Forward-thinking coastal communities aren’t trying to build up walls against rising water—they’re figuring out how to soak it in.
“You can’t just put stormwater in a pipe and get it out of the city as fast as possible,” says Camille Manning Broome, Center for Planning Excellence’s president and CEO. “Cities of the future will look quite different from the cities of today in that any new dollars will need to account for climate change. That means a lot of green infrastructure when it comes to thinking about stormwater drainage.”
What will that mean for us, in a region that’s on the frontlines of extreme weather events? Look to the parish’s parks for a preview.
During the catastrophic 2016 floods, some residents dodged a bullet when water diverted away from their neighborhoods and into low-lying conservation areas and parks. That porous greenspace was able to soak up and retain almost 10 billion gallons of water, according to Reed Richard, BREC’s assistant superintendent of planning and engineering.
“Our goal right now is to move forward in a more intentional way of designing our parks to increase the capacity to store floodwater with nature-based solutions,” Richard says. “And they are designed in such a way that when they aren’t flooded, they’re still a great recreational amenity.”
In much the same way apartment complexes or subdivisions build retention ponds to capture runoff from parking lots during a storm, new parks are being designed to do that, too.
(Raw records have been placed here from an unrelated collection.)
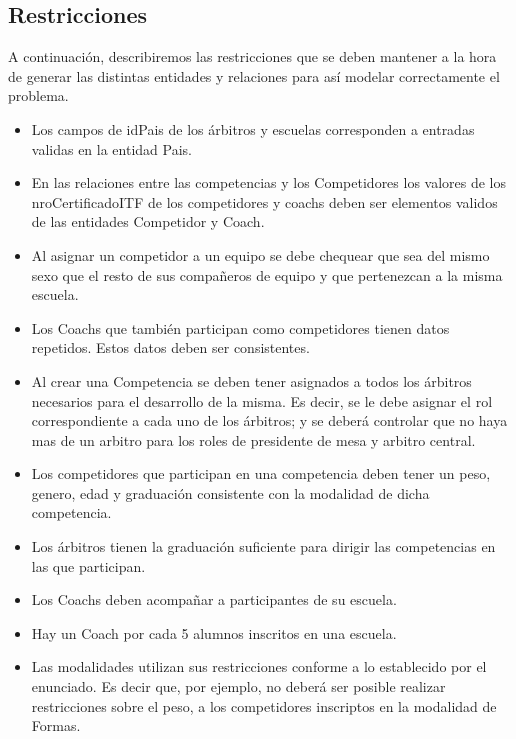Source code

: \subsection{Restricciones}

A continuación, describiremos las restricciones que se deben mantener a la hora de generar las distintas entidades y relaciones para así modelar correctamente el problema.

\begin{itemize}
\item Los campos de idPais de los árbitros y escuelas corresponden a entradas validas en la entidad Pais.
\item En las relaciones entre las competencias y los Competidores los valores de los nroCertificadoITF de los competidores y coachs deben ser elementos validos de las entidades Competidor y Coach.
\item Al asignar un competidor a un equipo se debe chequear que sea del mismo sexo que el resto de sus compañeros de equipo y que pertenezcan a la misma escuela.
\item Los Coachs que también participan como competidores tienen datos repetidos. Estos datos deben ser consistentes.
\item Al crear una Competencia se deben tener asignados a todos los árbitros necesarios para el desarrollo de la misma. Es decir, se le debe asignar el rol correspondiente a cada uno de los árbitros; y se deberá controlar que no haya mas de un arbitro para los roles de presidente de mesa y arbitro central.
\item Los competidores que participan en una competencia deben tener un peso, genero, edad y graduación consistente con la modalidad de dicha competencia.
\item Los árbitros tienen la graduación suficiente para dirigir las competencias en las que participan.
\item Los Coachs deben acompañar a participantes de su escuela.
\item Hay un Coach por cada 5 alumnos inscritos en una escuela.
\item Las modalidades utilizan sus restricciones conforme a lo establecido por el enunciado. Es decir que, por ejemplo, no deberá ser posible realizar restricciones sobre el peso, a los competidores inscriptos en la modalidad de Formas. 
\end{itemize}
But they’d also employ other tricks we’re already seeing at some BREC facilities.
The modern visitor center at Magnolia Mound has a green roof that blends into the landscape and uses natural vegetation to capture and filter rainwater. New parking lots at Bluebonnet Swamp Nature Center are a mixture of gravel, turf and reinforced soil that can take a beating from cars while also pulling water into the ground rather than sending it off into ditches as a concrete lot would.
Amanda Takacs, BREC’s assistant director of natural resource management, says they are also looking at floating boardwalks that would rise and fall with floodwaters and building materials that can withstand a good soaking and don’t require much effort to rebuild or clean up. When it comes to landscaping, her team uses only native plant species better adapted to take in water or with deeper roots that hang onto soil and reduce erosion.
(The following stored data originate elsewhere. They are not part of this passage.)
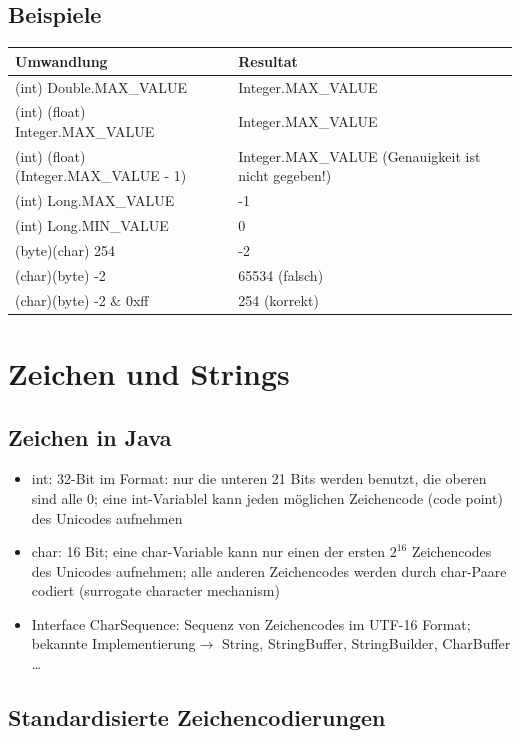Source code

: \documentclass[a4paper,10pt]{article}
\newcommand{\Bold}[1]{\textbf{#1}} %
\newcommand{\ra}{\rightarrow}
\begin{document}
\subsection{Beispiele}
\begin{tabular}{|l|l|}
\hline
\Bold{Umwandlung}&\Bold{Resultat}\\\hline\hline

(int) Double.MAX\_VALUE & Integer.MAX\_VALUE \\\hline
(int) (float) Integer.MAX\_VALUE & Integer.MAX\_VALUE \\\hline
(int) (float) (Integer.MAX\_VALUE - 1) & Integer.MAX\_VALUE (Genauigkeit ist nicht gegeben!)\\\hline
(int) Long.MAX\_VALUE & -1\\\hline
(int) Long.MIN\_VALUE & 0 \\\hline

(byte)(char) 254 & -2 \\\hline
(char)(byte) -2 & 65534 (falsch) \\\hline
(char)(byte) -2 $\&$ 0xff & 254 (korrekt) \\\hline
\hline
\end{tabular}



\pagebreak
\section{Zeichen und Strings}
\subsection{Zeichen in Java}
\begin{itemize}
\item int: 32-Bit im Format: nur die unteren 21 Bits werden benutzt, die oberen sind alle 0; eine int-Variablel kann jeden m\"oglichen Zeichencode (code point) des Unicodes aufnehmen
\item char: 16 Bit; eine char-Variable kann nur einen der ersten $2^{16}$ Zeichencodes des Unicodes aufnehmen; alle anderen Zeichencodes werden durch char-Paare codiert (surrogate character mechanism)
\item Interface CharSequence: Sequenz von Zeichencodes im UTF-16 Format; bekannte Implementierung$\ra$ String, StringBuffer, StringBuilder, CharBuffer \ldots
\end{itemize}

\subsection{Standardisierte Zeichencodierungen}
\end{document}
But are these lessons from the parks system transferable to commercial and residential construction in a city full of rapidly growing suburbs?
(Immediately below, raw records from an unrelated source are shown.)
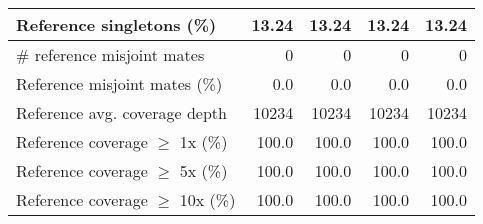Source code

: \documentclass[12pt,a4paper]{article}
\begin{document}
\begin{table}[ht]
\begin{center}
\begin{tabular}{|l*{4}{|r}|}
Reference singletons (\%) & 13.24 & 13.24 & 13.24 & 13.24 \\ \hline
\# reference misjoint mates & 0 & 0 & 0 & 0 \\ \hline
Reference misjoint mates (\%) & 0.0 & 0.0 & 0.0 & 0.0 \\ \hline
Reference avg. coverage depth & 10234 & 10234 & 10234 & 10234 \\ \hline
Reference coverage $\geq$ 1x (\%) & 100.0 & 100.0 & 100.0 & 100.0 \\ \hline
Reference coverage $\geq$ 5x (\%) & 100.0 & 100.0 & 100.0 & 100.0 \\ \hline
Reference coverage $\geq$ 10x (\%) & 100.0 & 100.0 & 100.0 & 100.0 \\ \hline
\end{tabular}
\end{center}
\end{table}
\end{document}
Richard looks to places like Amsterdam as an example of how to do it right. It’s below sea level and surrounded by water. But all of its infrastructure improvements have been streamlined. Rather than focusing on costly projects to keep water at bay, it uses greener solutions.
“Everyone is at the table. So you come up with more innovative ideas and maximize every bit of open space,” he says. “They look at the city as a sponge, and so there’s a multitude of things that they do that are just not that hard to imagine here. It’s just that they have the political will to do so.”
Takacs says BREC’s improvements, inspired by such sponge cities, could serve as a model for city planners.
“A lot of these changes are going to require some education, both for the public and policymakers,” Takacs says. “And if we have these spots where we can take people to get them used to seeing what some of this green infrastructure looks like, I think that’s a big help for the learning curve, too.” brec.org
Number of consecutive days the Mississippi River stayed above flood stage this year—a new record. According to a recent report from The Water Institute of the Gulf, that will only get worse. The report concluded that while high river levels are cyclical, the peaks are getting higher and greater in volume.
A swollen river can cause water seepage underneath the soaked levees, stalling construction projects and making it harder for barges carrying large loads to pass under bridges.
“If I was someone in industry planning long-term, I would plan for an increase in those high-stage events at least for the next decade,” Alex McCorquodale, a senior technical adviser at The Water Institute, told Business Report in September. thewaterinstitute.org
Much the way New Orleans evacuees relocated here after Hurricane Katrina, Baton Rouge might end up providing a haven for coastal residents in the coming years due to rising sea levels.
Most research says Louisiana’s coast may lose another 2,000 to 4,000 square miles in the next 50 years. So how can the Capital Region prepare for an influx of new residents?
“We have to look at improving the housing stock we have here and marketing ourselves as a place where people migrating north can come,” says CPEX’s Camille Manning Broome. “That includes looking at the existing housing, transit infrastructure, and even the types of jobs that can adapt and support a population increase. There’s a huge opportunity for Baton Rouge to be a receiving community, and we need to prepare ourselves.”
CPEX will be hosting its annual Smart Growth Summit Nov. 12 at the Shaw Center downtown. summit.cpex.org
Come hurricane season, the sports complex where your kids play basketball might be where FEMA and first responders establish base camp. BREC is developing its newest indoor sports facilities to double as “safe rooms” that can withstand strong winds and flooding.
One would be located at the improved Greenwood Community Park, another at Airline Highway Park, and the largest next to Memorial Stadium, which at 50,000 square feet would include several basketball courts and a two-level walking track.
“Ninety-nine percent of the time it would be a rec center,” says BREC Communications Director Cheryl Michelet. “But when disaster comes: We move out, they move in.”